ふむ道,小道,数多く

趣味いろいろ。2014/9に別ブログを合体したので、渾然一体となってしまいました(笑)

Spy in Chancery : 余談

2008-11-02 11:53:44 | Athelstan・Doherty
Spy in Chancery (A Medieval Mystery Featuring Hugh Corbett)Spy in Chancery (A Medieval Mystery Featuring Hugh Corbett)
価格:¥ 1,209(税込)
発売日:1991-07-04


フランスのハンサム王フィリップ4世に興味を持って(笑)、彼のその後をちょっと調べてみました。そしたら、出るわ出るわ(^o^;)次々驚くべき事が判明。
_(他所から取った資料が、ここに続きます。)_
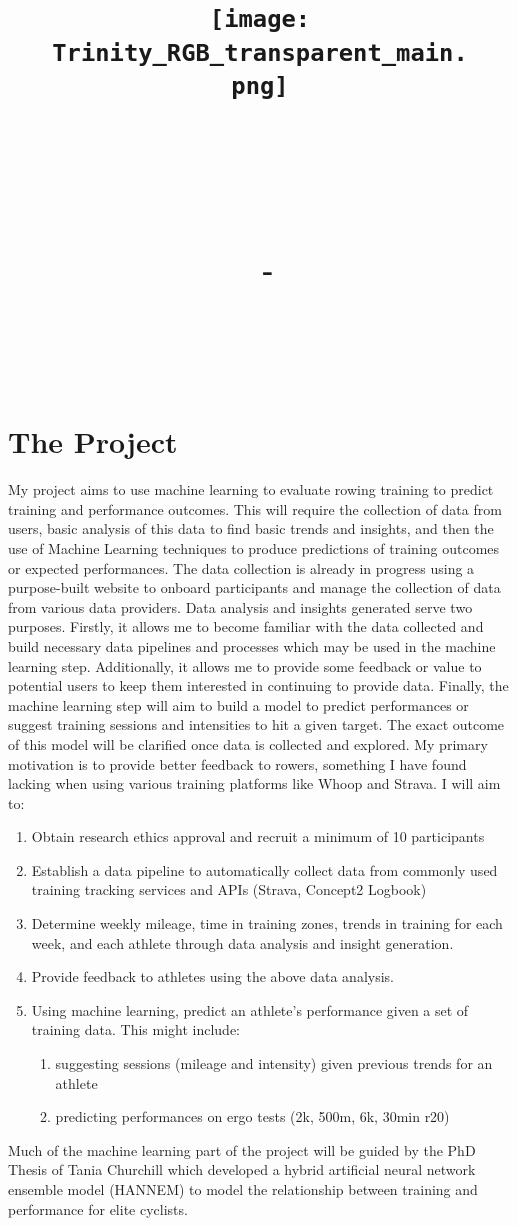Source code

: \documentclass[a4paper]{article}
\title{
    \vspace{-1in}
    \begin{figure}[!ht]
    \flushleft
    \texttt{[image: Trinity\_RGB\_transparent\_main.png]}
    \end{figure}
    \vspace{-0.5cm}
    \hrulefill \\
    \vspace{1cm}
    \textmd{\textbf{\moduleCode\ \moduleName}}\\
    \textmd{\textbf{\assignmentTitle}}\\
    {
        \large
        \textmd{\authorName\ - \authorID}\\
        \textmd{\reportDate}\\
    }
    \vspace{0.5cm}
    \hrulefill \\
}
\date{}
\author{}
\begin{document}
\section{The Project}
My project aims to use machine learning to evaluate rowing training to predict training and performance outcomes. This will require the collection of data from users, basic analysis of this data to find basic trends and insights, and then the use of Machine Learning techniques to produce predictions of training outcomes or expected performances. 
The data collection is already in progress using a purpose-built website to onboard participants and manage the collection of data from various data providers. 
Data analysis and insights generated serve two purposes. Firstly, it allows me to become familiar with the data collected and build necessary data pipelines and processes which may be used in the machine learning step. Additionally, it allows me to provide some feedback or value to potential users to keep them interested in continuing to provide data. 
Finally, the machine learning step will aim to build a model to predict performances or suggest training sessions and intensities to hit a given target. The exact outcome of this model will be clarified once data is collected and explored. My primary motivation is to provide better feedback to rowers, something I have found lacking when using various training platforms like Whoop and Strava.
I will aim to:
\begin{enumerate}
    \item Obtain research ethics approval and recruit a minimum of 10 participants
    \item Establish a data pipeline to automatically collect data from commonly used training tracking services and APIs (Strava, Concept2 Logbook)
    \item Determine weekly mileage, time in training zones, trends in training for each week, and each athlete through data analysis and insight generation.
    \item Provide feedback to athletes using the above data analysis.
    \item Using machine learning, predict an athlete's performance given a set of training data. This might include:
    \begin{enumerate}
        \item suggesting sessions (mileage and intensity) given previous trends for an athlete
        \item predicting performances on ergo tests (2k, 500m, 6k, 30min r20)
    \end{enumerate}
\end{enumerate}
Much of the machine learning part of the project will be guided by the PhD Thesis of Tania Churchill \autocite{Churchill2014} which developed a hybrid artificial neural network ensemble model (HANNEM) to model the relationship between training and performance for elite cyclists.
\end{document}
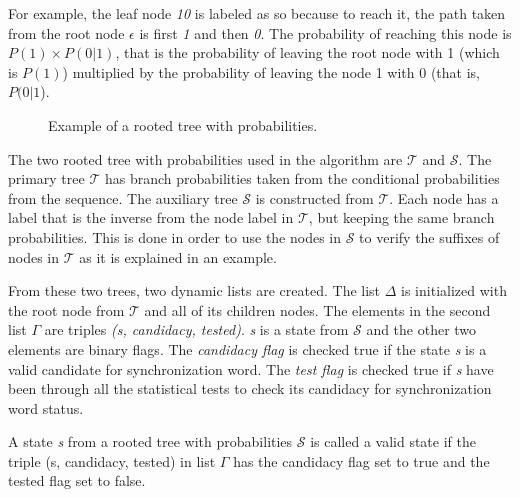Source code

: {For example, the leaf node \textit{10} is labeled as so because to reach it, the path taken from the root node $\epsilon$ is first \textit{1} and then \textit{0}. The probability of reaching this node is $P(1)\times P(0|1)$, that is the probability of leaving the root node with 1 (which is $P(1)$) multiplied by the probability of leaving the node 1 with 0 (that is, $P(0|1$). 

\begin{figure}[h]
\centering
{}
\caption{Example of a rooted tree with probabilities. \label{fig:rtp}}
\end{figure}

 The two rooted tree with probabilities used in the algorithm are $\mathcal{T}$ and $\mathcal{S}$. The primary tree $\mathcal{T}$ has branch probabilities taken from the conditional probabilities from the sequence. The auxiliary tree $\mathcal{S}$ is constructed from $\mathcal{T}$. Each node has a label that is the inverse from the node label in $\mathcal{T}$, but keeping the same branch probabilities. This is done in order to use the nodes in $\mathcal{S}$ to verify the suffixes of nodes in $\mathcal{T}$ as it is explained in an example. 

From these two trees, two dynamic lists are created. The list $\Delta$ is initialized with the root node from $\mathcal{T}$ and all of its children nodes. The elements in the second list $\Gamma$ are triples \textit{(s, candidacy, tested)}. \textit{s} is a state from $\mathcal{S}$ and the other two elements are binary flags. The \textit{candidacy flag} is checked true if the state \textit{s} is a valid candidate for synchronization word. The \textit{test flag} is checked true if \textit{s} have been through all the statistical tests to check its candidacy for synchronization word status.

\begin{definition}\label{definition:validstate}
A state \textit{s} from a rooted tree with probabilities $\mathcal{S}$ is called a valid state if the triple (s, candidacy, tested) in list $\Gamma$ has the candidacy flag set to true and the tested flag set to false. 
\end{definition}

}
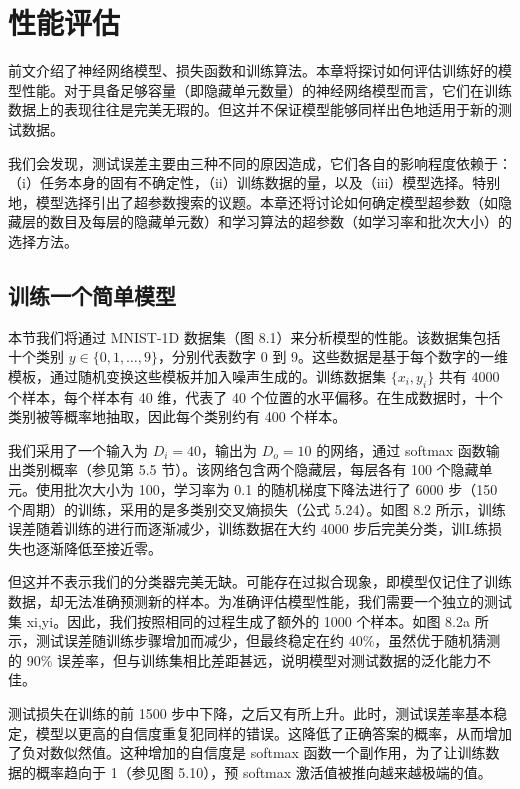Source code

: \chapter{性能评估}

前文介绍了神经网络模型、损失函数和训练算法。本章将探讨如何评估训练好的模型性能。对于具备足够容量（即隐藏单元数量）的神经网络模型而言，它们在训练数据上的表现往往是完美无瑕的。但这并不保证模型能够同样出色地适用于新的测试数据。

我们会发现，测试误差主要由三种不同的原因造成，它们各自的影响程度依赖于：（i）任务本身的固有不确定性，（ii）训练数据的量，以及（iii）模型选择。特别地，模型选择引出了超参数搜索的议题。本章还将讨论如何确定模型超参数（如隐藏层的数目及每层的隐藏单元数）和学习算法的超参数（如学习率和批次大小）的选择方法。
\section{训练一个简单模型}
本节我们将通过 MNIST-1D 数据集（图 8.1）来分析模型的性能。该数据集包括十个类别 \(y \in \{0,1,\ldots,9\}\)，分别代表数字 0 到 9。这些数据是基于每个数字的一维模板，通过随机变换这些模板并加入噪声生成的。训练数据集 \(\{x_i, y_i\}\) 共有 4000 个样本，每个样本有 40 维，代表了 40 个位置的水平偏移。在生成数据时，十个类别被等概率地抽取，因此每个类别约有 400 个样本。

我们采用了一个输入为 \(D_i = 40\)，输出为 \(D_o = 10\) 的网络，通过 softmax 函数输出类别概率（参见第 5.5 节）。该网络包含两个隐藏层，每层各有 100 个隐藏单元。使用批次大小为 100，学习率为 0.1 的随机梯度下降法进行了 6000 步（150 个周期）的训练，采用的是多类别交叉熵损失（公式 5.24）。如图 8.2 所示，训练误差随着训练的进行而逐渐减少，训练数据在大约 4000 步后完美分类，训L练损失也逐渐降低至接近零。

但这并不表示我们的分类器完美无缺。可能存在过拟合现象，即模型仅记住了训练数据，却无法准确预测新的样本。为准确评估模型性能，我们需要一个独立的测试集 {xi,yi}。因此，我们按照相同的过程生成了额外的 1000 个样本。如图 8.2a 所示，测试误差随训练步骤增加而减少，但最终稳定在约 40\%，虽然优于随机猜测的 90\% 误差率，但与训练集相比差距甚远，说明模型对测试数据的泛化能力不佳。

测试损失在训练的前 1500 步中下降，之后又有所上升。此时，测试误差率基本稳定，模型以更高的自信度重复犯同样的错误。这降低了正确答案的概率，从而增加了负对数似然值。这种增加的自信度是 softmax 函数一个副作用，为了让训练数据的概率趋向于 1（参见图 5.10），预 softmax 激活值被推向越来越极端的值。


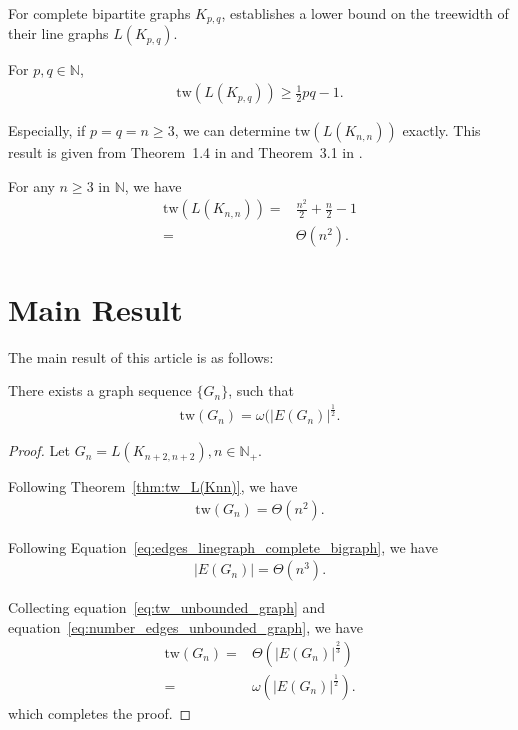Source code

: \documentclass{article}
\newcommand{\edgesg}[1]{E(#1)}
\newcommand{\completebig}[2]{K_{#1,#2}}
\newcommand{\treewidth}{\mathrm{tw}}
\begin{document}
For complete bipartite graphs $\completebig{p}{q}$, \cite{HarveyWood2018} establishes a lower bound on the treewidth of their line graphs $L(\completebig{p}{q})$.

\begin{theorem}\label{thm:tw_lower_bound_of_L(Kpq)}
    For $p,q \in \mathbb{N}$, 
    \begin{align*}
        \mathrm{tw}(L(\completebig{p}{q})) \geq \frac{1}{2}pq-1.
    \end{align*}
\end{theorem}

Especially, if $p= q = n \geq 3$, we can determine $\mathrm{tw}(L(\completebig{n}{n}))$ exactly. This result is given from  Theorem~1.4 in \cite{harvey2014treewidth} and Theorem~3.1 in \cite{lucena2007achievable}. 

\begin{theorem}[Treewidth of $L(\completebig{n}{n})$]\label{thm:tw_L(Knn)}
For any $n \geq 3$ in $\mathbb{N}$, we have
\begin{align*}
    \treewidth(L(\completebig{n}{n})) =& \frac{n^2}{2} + \frac{n}{2} - 1 \\
    =& \Theta(n^2).
\end{align*}
\end{theorem}

\section{Main Result}
The main result of this article is as follows:
\begin{proposition}\label{pro:unbounded_graphs}
    There exists a graph sequence $\{G_n\}$, such that
    \begin{align*}
        \treewidth(G_n) = \omega(|\edgesg{G_n}|^{\frac{1}{2}}.
    \end{align*}
\end{proposition}
\begin{proof}
    Let $G_n = L(\completebig{n+2}{n+2}), n \in \mathbb{N}_+$.

    Following Theorem~\ref{thm:tw_L(Knn)}, we have
    \begin{align}\label{eq:tw_unbounded_graph}
        \treewidth(G_n) = \Theta(n^2).
    \end{align}

    Following Equation~\eqref{eq:edges_linegraph_complete_bigraph}, we have
    \begin{align}\label{eq:number_edges_unbounded_graph}
        |\edgesg{G_n}| = \Theta(n^3).
    \end{align}

    Collecting equation~\eqref{eq:tw_unbounded_graph} and equation~\eqref{eq:number_edges_unbounded_graph}, we have
    \begin{align*}
        \treewidth(G_n) =& \Theta({|\edgesg{G_n}|^\frac{2}{3}})\\
        =& \omega({|\edgesg{G_n}|^\frac{1}{2}}).
    \end{align*}
    which completes the proof.
\end{proof}
\end{document}
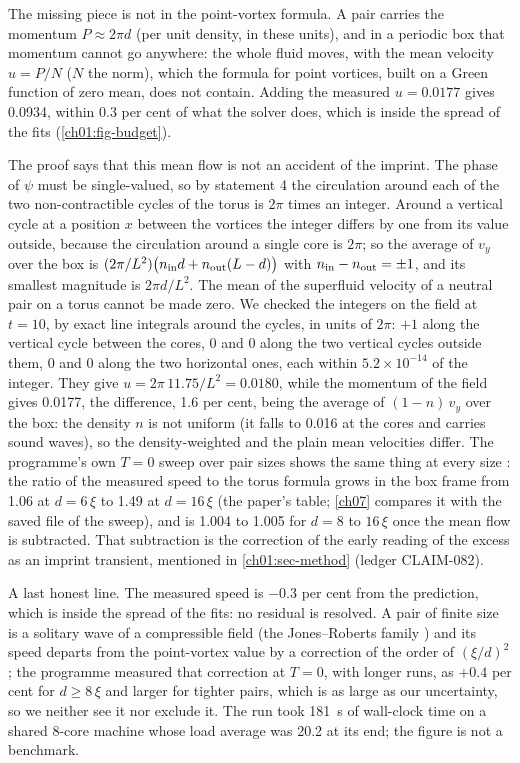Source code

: The missing piece is not in the point-vortex formula. A pair carries the momentum $P\approx2\pi d$ (per unit density, in these units), and in a periodic box that momentum cannot go anywhere: the whole fluid moves, with the mean velocity $u=P/N$ ($N$ the norm), which the formula for point vortices, built on a Green function of zero mean, does not contain. Adding the measured $u=0.0177$ gives 0.0934, within 0.3 per cent of what the solver does, which is inside the spread of the fits (\cref{ch01:fig-budget}).

The proof says that this mean flow is not an accident of the imprint. The phase of $\psi$ must be single-valued, so by statement 4 the circulation around each of the two non-contractible cycles of the torus is $2\pi$ times an integer. Around a vertical cycle at a position $x$ between the vortices the integer differs by one from its value outside, because the circulation around a single core is $2\pi$; so the average of $v_y$ over the box is $(2\pi/L^2)\bigl(n_{\rm in}d+n_{\rm out}(L-d)\bigr)$ with $n_{\rm in}-n_{\rm out}=\pm1$, and its smallest magnitude is $2\pi d/L^2$. The mean of the superfluid velocity of a neutral pair on a torus cannot be made zero. We checked the integers on the field at $t=10$, by exact line integrals around the cycles, in units of $2\pi$: $+1$ along the vertical cycle between the cores, $0$ and $0$ along the two vertical cycles outside them, $0$ and $0$ along the two horizontal ones, each within $5.2\times10^{-14}$ of the integer. They give $u=2\pi\,11.75/L^2=0.0180$, while the momentum of the field gives 0.0177, the difference, 1.6 per cent, being the average of $(1-n)\,v_y$ over the box: the density $n$ is not uniform (it falls to 0.016 at the cores and carries sound waves), so the density-weighted and the plain mean velocities differ. The programme's own $T=0$ sweep over pair sizes shows the same thing at every size \cite{Callens2026a}: the ratio of the measured speed to the torus formula grows in the box frame from 1.06 at $d=6\,\xi$ to 1.49 at $d=16\,\xi$ (the paper's table; \cref{ch07} compares it with the saved file of the sweep), and is 1.004 to 1.005 for $d=8$ to $16\,\xi$ once the mean flow is subtracted. That subtraction is the correction of the early reading of the excess as an imprint transient, mentioned in \cref{ch01:sec-method} (ledger CLAIM-082).

A last honest line. The measured speed is $-0.3$ per cent from the prediction, which is inside the spread of the fits: no residual is resolved. A pair of finite size is a solitary wave of a compressible field (the Jones--Roberts family \cite{JonesRoberts1982}) and its speed departs from the point-vortex value by a correction of the order of $(\xi/d)^2$; the programme measured that correction at $T=0$, with longer runs, as $+0.4$ per cent for $d\ge8\,\xi$ and larger for tighter pairs, which is as large as our uncertainty, so we neither see it nor exclude it. The run took 181~s of wall-clock time on a shared 8-core machine whose load average was 20.2 at its end; the figure is not a benchmark.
彼が所属したのはヒュー・カペー(わっ怖そう(^^;))から300年続くカペー朝。フィリップ4世は、この当時は老練なエドワード1世を翻弄する若き頭脳派だったようですがが、1314年に46才の若さで狩猟中に脳の発作を起こして他界。彼には3人の息子、ルイフィリップシャルル(この人が1番父の美貌を受け継いだね)がいて、次々王位を引き継ぎましたが、次々早世。カペー王朝は途絶え、従兄のフィリップが後を継ぎ、ヴァロア朝に移るわけです。

まあ、3人の息子たちの行末、これだけでも衝撃的ですが、さらに超~びっくりなのは、末娘イサベラ。エドワード1世ったら、あんなにフィリップ4世嫌いだったのに、ななんとその末娘を、跡取りの嫁にしているんですね~。てことは、彼女は、そう、知る人ぞ知る、イングランド王家最悪の悪妻、イサベラ王妃なのですよ。(汗)彼女は父に似ずとろい夫エドワード2世を食い物にして、最後は愛人と計って惨殺(ひぇ~~)したという、世にもおっそろし~~王妃様です。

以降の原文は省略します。